2021 journal article

Visualization and application of disease diagnosis codes for population health management using porcine diseases as a model

Journal of Veterinary Diagnostic Investigation, 33(3), 428–438.

By: G. Trevisan*, K. Schwartz*, E. Burrough*, B. Arruda*, R. Derscheid*, M. Rahe*, E. Souza Magalhães, M. Almeida*, R. Main*, D. Linhares*

co-author countries: United States of America 🇺🇸
MeSH headings : Animals; Clinical Coding / statistics & numerical data; Population Health Management; Sus scrofa; Swine; Swine Diseases / diagnosis; Veterinary Medicine / methods
Source: ORCID
Added: June 8, 2023

Accurate and timely results of diagnostic investigations and laboratory testing guide clinical interventions for the continuous improvement of animal health and welfare. Infectious diseases can severely limit the health, welfare, and productivity of populations of animals.

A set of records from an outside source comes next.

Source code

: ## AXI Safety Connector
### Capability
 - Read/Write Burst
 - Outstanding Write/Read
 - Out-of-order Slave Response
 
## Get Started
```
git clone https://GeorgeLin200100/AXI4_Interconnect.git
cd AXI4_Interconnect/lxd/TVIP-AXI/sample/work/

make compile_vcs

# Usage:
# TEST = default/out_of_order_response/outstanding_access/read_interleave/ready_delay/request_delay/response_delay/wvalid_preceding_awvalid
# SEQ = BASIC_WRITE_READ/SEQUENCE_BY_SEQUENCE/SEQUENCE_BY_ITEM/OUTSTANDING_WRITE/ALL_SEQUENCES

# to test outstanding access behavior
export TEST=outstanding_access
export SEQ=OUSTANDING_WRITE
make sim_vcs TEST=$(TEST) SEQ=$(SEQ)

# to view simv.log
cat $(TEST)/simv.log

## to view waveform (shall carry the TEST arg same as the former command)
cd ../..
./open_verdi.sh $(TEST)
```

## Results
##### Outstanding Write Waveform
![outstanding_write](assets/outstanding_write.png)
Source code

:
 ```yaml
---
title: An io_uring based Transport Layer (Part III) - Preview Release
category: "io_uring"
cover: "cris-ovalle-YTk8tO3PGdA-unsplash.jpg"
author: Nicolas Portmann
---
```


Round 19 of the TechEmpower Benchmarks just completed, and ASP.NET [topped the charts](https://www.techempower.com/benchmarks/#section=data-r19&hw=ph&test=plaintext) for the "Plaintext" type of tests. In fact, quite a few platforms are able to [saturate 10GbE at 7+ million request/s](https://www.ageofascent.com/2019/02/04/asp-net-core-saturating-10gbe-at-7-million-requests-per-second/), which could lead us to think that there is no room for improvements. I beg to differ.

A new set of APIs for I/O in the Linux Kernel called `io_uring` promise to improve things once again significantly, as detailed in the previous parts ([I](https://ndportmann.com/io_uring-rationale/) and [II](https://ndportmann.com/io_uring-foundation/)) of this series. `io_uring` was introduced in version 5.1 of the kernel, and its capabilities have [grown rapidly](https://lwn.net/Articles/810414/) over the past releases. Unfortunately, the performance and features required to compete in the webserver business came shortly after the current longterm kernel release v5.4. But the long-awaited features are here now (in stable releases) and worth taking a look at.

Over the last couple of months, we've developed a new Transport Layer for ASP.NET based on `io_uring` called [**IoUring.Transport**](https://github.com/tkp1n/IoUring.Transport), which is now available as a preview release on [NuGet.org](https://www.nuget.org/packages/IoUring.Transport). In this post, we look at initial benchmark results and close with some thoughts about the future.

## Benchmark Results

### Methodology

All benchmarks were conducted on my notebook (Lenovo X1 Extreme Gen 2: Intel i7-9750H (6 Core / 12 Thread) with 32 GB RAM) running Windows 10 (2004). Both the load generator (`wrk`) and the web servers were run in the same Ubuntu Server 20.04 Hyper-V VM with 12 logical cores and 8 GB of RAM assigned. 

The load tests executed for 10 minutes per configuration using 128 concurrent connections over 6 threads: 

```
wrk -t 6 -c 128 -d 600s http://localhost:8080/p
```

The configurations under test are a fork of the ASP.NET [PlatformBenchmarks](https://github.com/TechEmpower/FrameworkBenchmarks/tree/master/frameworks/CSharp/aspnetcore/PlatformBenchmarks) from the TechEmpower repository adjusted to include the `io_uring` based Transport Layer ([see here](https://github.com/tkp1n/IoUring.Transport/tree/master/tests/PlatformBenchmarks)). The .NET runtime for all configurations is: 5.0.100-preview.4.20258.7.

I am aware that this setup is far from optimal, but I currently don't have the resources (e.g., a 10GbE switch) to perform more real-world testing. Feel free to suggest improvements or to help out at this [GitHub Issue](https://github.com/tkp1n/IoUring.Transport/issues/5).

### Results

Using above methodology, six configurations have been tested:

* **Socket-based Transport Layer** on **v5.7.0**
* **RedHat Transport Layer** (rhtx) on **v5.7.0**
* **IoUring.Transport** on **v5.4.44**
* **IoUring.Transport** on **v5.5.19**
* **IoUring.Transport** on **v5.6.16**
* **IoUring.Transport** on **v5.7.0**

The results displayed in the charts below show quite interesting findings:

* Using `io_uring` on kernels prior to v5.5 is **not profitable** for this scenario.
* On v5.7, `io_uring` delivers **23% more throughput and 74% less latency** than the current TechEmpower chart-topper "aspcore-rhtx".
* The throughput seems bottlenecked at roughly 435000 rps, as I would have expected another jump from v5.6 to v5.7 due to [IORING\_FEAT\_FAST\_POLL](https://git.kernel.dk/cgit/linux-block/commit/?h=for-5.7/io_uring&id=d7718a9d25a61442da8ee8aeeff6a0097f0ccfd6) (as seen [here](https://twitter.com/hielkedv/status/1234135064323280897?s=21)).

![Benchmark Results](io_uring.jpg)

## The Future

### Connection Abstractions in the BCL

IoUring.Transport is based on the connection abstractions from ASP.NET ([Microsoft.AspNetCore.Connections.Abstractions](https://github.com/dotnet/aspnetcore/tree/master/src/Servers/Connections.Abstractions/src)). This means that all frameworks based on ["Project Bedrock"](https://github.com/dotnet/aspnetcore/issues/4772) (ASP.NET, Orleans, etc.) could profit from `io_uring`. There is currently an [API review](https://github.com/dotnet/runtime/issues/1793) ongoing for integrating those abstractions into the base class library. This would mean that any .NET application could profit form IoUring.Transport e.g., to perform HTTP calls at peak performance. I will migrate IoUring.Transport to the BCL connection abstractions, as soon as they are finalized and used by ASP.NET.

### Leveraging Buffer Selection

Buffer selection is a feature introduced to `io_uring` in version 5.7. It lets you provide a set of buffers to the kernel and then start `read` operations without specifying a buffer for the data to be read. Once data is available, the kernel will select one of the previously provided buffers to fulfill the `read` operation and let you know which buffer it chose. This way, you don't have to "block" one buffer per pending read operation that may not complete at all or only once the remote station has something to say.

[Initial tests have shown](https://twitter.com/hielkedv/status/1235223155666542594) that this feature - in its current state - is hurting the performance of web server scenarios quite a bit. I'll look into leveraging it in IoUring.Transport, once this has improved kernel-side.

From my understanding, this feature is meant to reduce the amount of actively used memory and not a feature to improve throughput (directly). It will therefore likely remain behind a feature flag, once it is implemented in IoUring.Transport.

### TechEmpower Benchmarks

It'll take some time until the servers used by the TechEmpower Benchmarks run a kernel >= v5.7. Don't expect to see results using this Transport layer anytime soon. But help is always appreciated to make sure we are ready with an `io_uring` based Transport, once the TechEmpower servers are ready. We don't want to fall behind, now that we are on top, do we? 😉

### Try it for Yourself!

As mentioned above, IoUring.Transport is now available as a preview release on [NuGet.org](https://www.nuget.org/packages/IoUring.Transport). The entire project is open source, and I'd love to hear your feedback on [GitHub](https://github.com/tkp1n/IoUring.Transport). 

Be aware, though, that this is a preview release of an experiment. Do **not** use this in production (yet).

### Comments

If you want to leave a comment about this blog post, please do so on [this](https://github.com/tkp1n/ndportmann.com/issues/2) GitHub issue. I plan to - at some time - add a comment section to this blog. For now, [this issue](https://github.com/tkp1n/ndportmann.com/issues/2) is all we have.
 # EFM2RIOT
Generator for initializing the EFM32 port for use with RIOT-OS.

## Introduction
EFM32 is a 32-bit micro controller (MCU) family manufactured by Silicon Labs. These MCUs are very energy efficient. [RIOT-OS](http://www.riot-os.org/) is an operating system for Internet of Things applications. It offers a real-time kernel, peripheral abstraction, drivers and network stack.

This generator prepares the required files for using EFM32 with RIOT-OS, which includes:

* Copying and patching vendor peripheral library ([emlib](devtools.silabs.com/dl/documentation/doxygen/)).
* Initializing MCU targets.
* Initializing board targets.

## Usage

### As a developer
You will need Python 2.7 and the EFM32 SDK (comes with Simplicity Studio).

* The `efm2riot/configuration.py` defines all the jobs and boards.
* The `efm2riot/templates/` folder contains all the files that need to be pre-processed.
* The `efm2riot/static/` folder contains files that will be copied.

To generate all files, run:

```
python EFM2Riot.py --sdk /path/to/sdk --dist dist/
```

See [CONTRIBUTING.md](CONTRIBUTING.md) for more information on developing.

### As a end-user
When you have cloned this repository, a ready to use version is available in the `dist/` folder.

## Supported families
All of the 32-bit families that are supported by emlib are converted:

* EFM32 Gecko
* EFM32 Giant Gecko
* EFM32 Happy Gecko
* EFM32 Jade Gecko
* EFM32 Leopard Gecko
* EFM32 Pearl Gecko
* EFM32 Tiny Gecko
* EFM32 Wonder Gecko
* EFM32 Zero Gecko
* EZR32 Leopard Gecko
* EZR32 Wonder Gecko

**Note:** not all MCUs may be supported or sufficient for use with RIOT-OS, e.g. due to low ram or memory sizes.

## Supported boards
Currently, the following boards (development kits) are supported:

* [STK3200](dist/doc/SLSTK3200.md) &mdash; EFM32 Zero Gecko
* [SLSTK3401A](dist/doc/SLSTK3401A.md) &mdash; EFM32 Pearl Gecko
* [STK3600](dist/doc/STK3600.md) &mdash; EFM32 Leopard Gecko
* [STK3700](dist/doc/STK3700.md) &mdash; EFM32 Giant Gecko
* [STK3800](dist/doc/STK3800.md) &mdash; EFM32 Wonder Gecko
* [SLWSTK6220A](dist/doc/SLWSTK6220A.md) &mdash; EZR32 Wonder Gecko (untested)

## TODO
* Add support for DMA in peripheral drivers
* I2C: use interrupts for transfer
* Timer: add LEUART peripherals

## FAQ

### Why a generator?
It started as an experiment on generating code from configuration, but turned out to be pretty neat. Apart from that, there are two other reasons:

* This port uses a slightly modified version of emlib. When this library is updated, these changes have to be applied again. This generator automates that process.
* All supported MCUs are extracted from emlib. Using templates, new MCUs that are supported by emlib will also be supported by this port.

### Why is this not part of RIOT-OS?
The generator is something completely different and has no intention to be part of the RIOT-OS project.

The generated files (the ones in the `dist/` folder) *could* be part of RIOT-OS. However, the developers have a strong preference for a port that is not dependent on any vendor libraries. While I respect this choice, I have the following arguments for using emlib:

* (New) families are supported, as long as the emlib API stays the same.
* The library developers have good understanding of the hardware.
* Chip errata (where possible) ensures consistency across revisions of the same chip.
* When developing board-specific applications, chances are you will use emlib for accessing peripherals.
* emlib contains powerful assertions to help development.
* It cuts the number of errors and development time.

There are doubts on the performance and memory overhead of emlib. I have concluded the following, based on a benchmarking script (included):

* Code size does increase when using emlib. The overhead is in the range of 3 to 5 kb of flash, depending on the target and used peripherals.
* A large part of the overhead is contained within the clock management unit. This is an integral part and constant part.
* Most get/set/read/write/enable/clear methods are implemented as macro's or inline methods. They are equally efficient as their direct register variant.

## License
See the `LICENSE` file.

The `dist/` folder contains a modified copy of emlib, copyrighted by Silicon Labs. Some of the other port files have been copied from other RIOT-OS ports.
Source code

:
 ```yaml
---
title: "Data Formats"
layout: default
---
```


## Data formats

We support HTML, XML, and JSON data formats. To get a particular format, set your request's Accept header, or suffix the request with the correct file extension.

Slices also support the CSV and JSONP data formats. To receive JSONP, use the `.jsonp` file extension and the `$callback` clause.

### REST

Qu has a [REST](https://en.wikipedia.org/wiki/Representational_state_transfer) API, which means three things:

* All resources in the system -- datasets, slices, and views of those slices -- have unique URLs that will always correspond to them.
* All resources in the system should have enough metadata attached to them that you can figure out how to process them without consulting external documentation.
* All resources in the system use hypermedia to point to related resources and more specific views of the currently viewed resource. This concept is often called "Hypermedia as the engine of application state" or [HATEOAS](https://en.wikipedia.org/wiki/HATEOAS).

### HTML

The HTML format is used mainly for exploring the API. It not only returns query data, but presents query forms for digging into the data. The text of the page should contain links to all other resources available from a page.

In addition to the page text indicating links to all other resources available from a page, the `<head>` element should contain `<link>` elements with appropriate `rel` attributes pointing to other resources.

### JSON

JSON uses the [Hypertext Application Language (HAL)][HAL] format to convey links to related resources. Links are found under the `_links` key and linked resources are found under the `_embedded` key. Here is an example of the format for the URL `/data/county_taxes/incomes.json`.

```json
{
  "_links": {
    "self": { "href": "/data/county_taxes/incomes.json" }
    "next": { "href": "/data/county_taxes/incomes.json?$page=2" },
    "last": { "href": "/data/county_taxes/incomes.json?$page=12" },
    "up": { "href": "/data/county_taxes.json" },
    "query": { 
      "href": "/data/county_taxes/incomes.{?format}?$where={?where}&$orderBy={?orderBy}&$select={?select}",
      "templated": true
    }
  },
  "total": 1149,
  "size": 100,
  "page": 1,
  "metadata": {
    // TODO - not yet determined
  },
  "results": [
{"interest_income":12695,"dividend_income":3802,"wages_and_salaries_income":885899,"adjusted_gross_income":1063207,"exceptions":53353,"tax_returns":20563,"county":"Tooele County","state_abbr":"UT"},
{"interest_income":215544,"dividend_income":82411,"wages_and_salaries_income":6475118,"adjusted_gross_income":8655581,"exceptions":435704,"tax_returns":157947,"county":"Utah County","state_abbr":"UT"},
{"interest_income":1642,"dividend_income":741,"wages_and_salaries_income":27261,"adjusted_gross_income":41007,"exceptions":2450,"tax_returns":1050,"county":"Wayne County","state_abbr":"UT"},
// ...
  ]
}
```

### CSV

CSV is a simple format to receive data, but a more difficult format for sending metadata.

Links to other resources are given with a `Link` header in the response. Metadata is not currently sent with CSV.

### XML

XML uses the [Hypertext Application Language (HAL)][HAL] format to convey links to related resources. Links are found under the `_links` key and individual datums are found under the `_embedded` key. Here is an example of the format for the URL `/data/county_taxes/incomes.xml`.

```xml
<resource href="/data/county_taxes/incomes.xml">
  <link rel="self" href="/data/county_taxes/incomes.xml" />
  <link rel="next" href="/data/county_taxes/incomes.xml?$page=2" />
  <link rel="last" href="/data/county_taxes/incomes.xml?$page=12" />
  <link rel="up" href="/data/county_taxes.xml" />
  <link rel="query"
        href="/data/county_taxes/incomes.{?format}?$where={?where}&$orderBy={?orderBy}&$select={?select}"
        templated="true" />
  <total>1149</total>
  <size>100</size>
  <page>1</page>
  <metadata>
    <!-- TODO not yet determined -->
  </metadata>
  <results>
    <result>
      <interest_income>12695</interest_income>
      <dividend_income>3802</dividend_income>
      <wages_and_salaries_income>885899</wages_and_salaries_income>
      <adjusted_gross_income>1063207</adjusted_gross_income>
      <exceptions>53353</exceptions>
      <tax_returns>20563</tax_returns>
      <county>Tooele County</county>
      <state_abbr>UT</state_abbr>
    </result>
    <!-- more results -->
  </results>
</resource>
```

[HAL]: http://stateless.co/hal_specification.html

Livestock veterinarians submit thousands of samples daily to veterinary diagnostic laboratories (VDLs) for disease diagnosis, pathogen monitoring, and surveillance. Individual diagnostic laboratory reports are immediately useful; however, aggregated historical laboratory data are increasingly valued by clinicians and decision-makers to identify changes in the health status of various animal populations over time and geographical space. The value of this historical information is enhanced by visualization of trends of agent detection, disease diagnosis, or both, which helps focus time and resources on the most significant pathogens and fosters more effective communication between livestock producers, veterinarians, and VDL professionals. Advances in data visualization tools allow quick, efficient, and often real-time scanning and analysis of databases to inform, guide, and modify animal health intervention algorithms. Value is derived at the farm, production system, or regional level. Visualization tools allow client-specific analyses, benchmarking, formulation of research questions, and monitoring the effects of disease management and precision farming practices. We present here the approach taken to visualize trends of disease occurrence using porcine disease diagnostic code data for the period 2010 to 2019. Our semi-automatic standardized creation of a visualization platform allowed the transformation of diagnostic report data into aggregated information to visualize and monitor disease diagnosis.